Fiona O’Keefe is a second year weave student at Central Saint Martins, University of The Arts London. This is the account of her first visit to Premiere Vision.

LanyardSporting the all-important lanyard and armed with a free guide, Première Vision was at first, and at the very least, overwhelming. Attending the trade fair as part of a class trip, we had been given various tips and tricks to aid our maiden voyage, but negotiating the maze of elevated, opaque stands was something that can only be experienced first hand.

Thanks to an immediate coffee-break and an avid perusal of the surprisingly helpful maps, the day at Première Vision looked somewhat more surmountable. The exhibition halls were vast, but the forums that were scattered throughout each were accessible and offered students a hands-on opportunity to get a feel for what was at the fair.

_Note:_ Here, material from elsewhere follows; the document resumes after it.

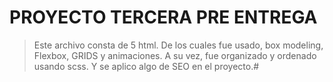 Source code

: # PROYECTO TERCERA PRE ENTREGA

> Este archivo consta de 5 html. De los cuales fue usado, box modeling, Flexbox, GRIDS y animaciones.
> A su vez, fue organizado y ordenado usando scss. Y se aplico algo de SEO en el proyecto.#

The biggest forum, situated in Hall 6 Fabrics, boasted a miscellany of mainly-woven samples that were assorted into different trends. Placed side by side, ’Bathrobe’ and ‘Spongey Languor’ attracted much attention as hands reached in from all angles to clutch at the cushiony samples.

Italian mill Mantero Seta had a take on this trend which stood out from their cotton, lilac and chartreuse counterparts. The silk alternative they offered in a blush pink with playful flashes of primary colour created a squashy but sophisticated newness. The feeling here was simultaneously soft and lively.

Teeming It was the vivacity in colour, mood and texture that recurred within another trend titled ‘Teeming’, which visibly proved popular among those who came across it. Clusters of colour dotted in and around graphic shapes cropped up on samples from both Ratti and Malhia Kent who used jacquard weaving to produce busy, illustrative patterns.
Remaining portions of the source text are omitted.